**Required action**
For the entries that follow, say how many lines hold the string "Options", with nothing else in the reply.

**Dataset content**

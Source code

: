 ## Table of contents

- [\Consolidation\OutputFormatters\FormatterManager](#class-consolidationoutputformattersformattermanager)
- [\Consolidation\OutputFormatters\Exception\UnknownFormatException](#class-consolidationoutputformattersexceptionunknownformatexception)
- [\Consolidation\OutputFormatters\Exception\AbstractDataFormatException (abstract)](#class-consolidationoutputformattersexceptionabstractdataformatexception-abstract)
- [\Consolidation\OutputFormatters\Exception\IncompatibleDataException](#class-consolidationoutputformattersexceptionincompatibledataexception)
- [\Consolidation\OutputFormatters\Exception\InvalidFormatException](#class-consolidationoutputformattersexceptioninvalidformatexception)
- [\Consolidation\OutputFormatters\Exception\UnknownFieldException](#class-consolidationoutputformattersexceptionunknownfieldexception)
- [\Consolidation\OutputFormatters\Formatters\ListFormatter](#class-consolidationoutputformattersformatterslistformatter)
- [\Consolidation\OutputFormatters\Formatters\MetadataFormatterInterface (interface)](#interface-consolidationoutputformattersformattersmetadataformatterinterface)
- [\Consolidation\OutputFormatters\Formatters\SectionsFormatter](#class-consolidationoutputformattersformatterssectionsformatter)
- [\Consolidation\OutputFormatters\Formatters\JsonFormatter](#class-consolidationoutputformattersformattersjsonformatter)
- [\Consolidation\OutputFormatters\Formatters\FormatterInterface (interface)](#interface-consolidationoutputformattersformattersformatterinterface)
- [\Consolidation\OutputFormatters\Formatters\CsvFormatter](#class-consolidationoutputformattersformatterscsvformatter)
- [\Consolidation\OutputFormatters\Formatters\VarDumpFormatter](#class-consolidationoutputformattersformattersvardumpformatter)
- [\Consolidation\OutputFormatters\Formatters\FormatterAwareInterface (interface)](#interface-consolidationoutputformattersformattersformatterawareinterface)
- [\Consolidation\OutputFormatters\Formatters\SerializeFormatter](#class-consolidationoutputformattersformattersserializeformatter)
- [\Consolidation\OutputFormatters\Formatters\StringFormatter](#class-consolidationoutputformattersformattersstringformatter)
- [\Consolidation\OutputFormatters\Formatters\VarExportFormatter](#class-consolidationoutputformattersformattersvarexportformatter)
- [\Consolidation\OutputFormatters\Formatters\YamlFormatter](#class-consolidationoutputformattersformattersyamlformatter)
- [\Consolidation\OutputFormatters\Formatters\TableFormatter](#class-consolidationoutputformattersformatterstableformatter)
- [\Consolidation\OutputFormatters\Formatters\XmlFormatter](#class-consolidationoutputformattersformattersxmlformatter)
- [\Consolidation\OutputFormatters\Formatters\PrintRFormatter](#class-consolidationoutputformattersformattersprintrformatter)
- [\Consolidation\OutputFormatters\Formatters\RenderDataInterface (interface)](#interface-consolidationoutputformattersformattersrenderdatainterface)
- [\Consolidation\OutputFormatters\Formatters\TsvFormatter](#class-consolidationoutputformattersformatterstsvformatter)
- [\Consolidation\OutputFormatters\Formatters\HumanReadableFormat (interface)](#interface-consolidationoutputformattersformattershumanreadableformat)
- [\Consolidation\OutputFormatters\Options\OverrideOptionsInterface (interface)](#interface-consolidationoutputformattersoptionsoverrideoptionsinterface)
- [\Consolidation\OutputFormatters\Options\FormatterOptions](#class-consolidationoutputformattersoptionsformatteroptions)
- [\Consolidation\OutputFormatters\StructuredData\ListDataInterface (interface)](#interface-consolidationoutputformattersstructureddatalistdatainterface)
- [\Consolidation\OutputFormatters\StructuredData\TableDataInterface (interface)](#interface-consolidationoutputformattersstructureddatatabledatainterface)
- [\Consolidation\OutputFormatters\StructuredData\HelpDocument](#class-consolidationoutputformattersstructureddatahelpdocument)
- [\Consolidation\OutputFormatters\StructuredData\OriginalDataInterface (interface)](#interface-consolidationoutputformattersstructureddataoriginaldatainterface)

**Response for this exercise**
2